A quel âge est-il possible de tester un enfant ?

Un examen de la vison colorée peut être pratiqué dès l’âge de 3 ans grâce à des tests spécifiques adaptés aux enfants.
Par exemple, le test d’Ishihara peut convenir à des enfants de 4 à 6 ans s’il est adapté.
Le test se compose alors de 8 planches représentant des formes géométriques ou des objets simples et est similaire à celui des adultes sur le principe.

Existe t-il un traitement pour le daltonisme ?

Disons-le clairement, actuellement aucun traitement n’est en mesure de restaurer une vision correcte des couleurs.
Si certains opticiens proposent des lentilles et lunettes permettant, sur le principe, de filtrer les couleurs manquantes afin de permettre une meilleure perception, force est de reconnaître que ces produits n’apportent toujours pas une solution corrective très performante.
Des chercheurs se sont penchés sur ses lunettes correctives pour daltoniens et leurs conclusions sont sans appel.
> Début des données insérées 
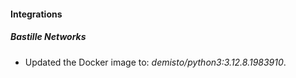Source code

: 
#### Integrations

##### Bastille Networks

- Updated the Docker image to: *demisto/python3:3.12.8.1983910*.

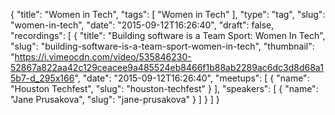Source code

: {
  "title": "Women in Tech",
  "tags": [
    "Women in Tech"
  ],
  "type": "tag",
  "slug": "women-in-tech",
  "date": "2015-09-12T16:26:40",
  "draft": false,
  "recordings": [
    {
      "title": "Building software is a Team Sport: Women In Tech",
      "slug": "building-software-is-a-team-sport-women-in-tech",
      "thumbnail": "https://i.vimeocdn.com/video/535846230-52867a822aa42c129ceacee9a485524eb8466f1b88ab2289ac6dc3d8d68a15b7-d_295x166",
      "date": "2015-09-12T16:26:40",
      "meetups": [
        {
          "name": "Houston Techfest",
          "slug": "houston-techfest"
        }
      ],
      "speakers": [
        {
          "name": "Jane Prusakova",
          "slug": "jane-prusakova"
        }
      ]
    }
  ]
}
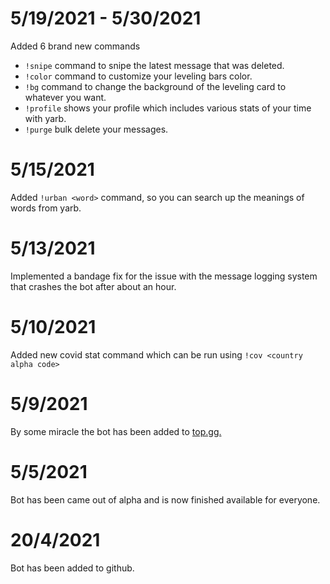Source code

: # 5/19/2021 - 5/30/2021
Added 6 brand new commands
- `!snipe` command to snipe the latest message that was deleted.
- `!color` command to customize your leveling bars color.
- `!bg` command to change the background of the leveling card to whatever you want.
- `!profile` shows your profile which includes various stats of your time with yarb.
- `!purge` bulk delete your messages. 

# 5/15/2021
Added `!urban <word>` command, so you can search up the meanings of words from yarb.

# 5/13/2021
Implemented a bandage fix for the issue with the message logging system that crashes the bot after about an hour.

# 5/10/2021
Added new covid stat command which can be run using `!cov <country alpha code>`

# 5/9/2021
By some miracle the bot has been added to [top.gg.](https://top.gg)

# 5/5/2021
Bot has been came out of alpha and is now finished available for everyone.

# 20/4/2021
Bot has been added to github.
Les résultats de ces études montrent que si certains filtres augmentent le nombre de couleurs perceptibles, l’amélioration demeure globalement négligeable et ne permet en aucun cas à une personne souffrant de daltonisme de percevoir autant de couleurs qu’une personne non atteinte de ce trouble.

Un handicap professionnel

Au quotidien, le daltonisme n’entraîne pas réellement de handicap, les nuances de couleurs manquantes étant compensées par différentes teintes de gris.
Cette particularité n’implique pas de dégradation de la santé visuelle et ne nécessite aucune surveillance particulière.

L’inconvénient essentiel du daltonisme réside dans l’impossibilité qu’il implique d’exercer certains métiers, comme conducteur de bus ou de métro, électricien, pharmacien et bien d’autres. Le daltonisme peut constituer un véritable handicap professionnel en fonction du métier que l’on souhaite exercer.

La thérapie génique comme espoir de traitement

Des scientifiques américains ont annoncé dans la revue Nature datée de septembre 2009, que deux singes mâles avaient recouvré la vue grâce à une thérapie génique effectuée sur leur rétine.
Pour parvenir à ce résultat pour le moins encourageant, les chercheurs ont injecté le gène humain du photorécepteur codant la couleur rouge. Quelques mois après l’intervention, laps de temps nécessaire à l’apparition de nouveaux récepteurs, les deux singes distinguaient l’ensemble des nuances de couleur, du rouge au violet.

La thérapie génique semble désormais constituer un espoir réel et sérieux de traitement pour les maladies congénitales de la rétine beaucoup plus handicapantes que le daltonisme.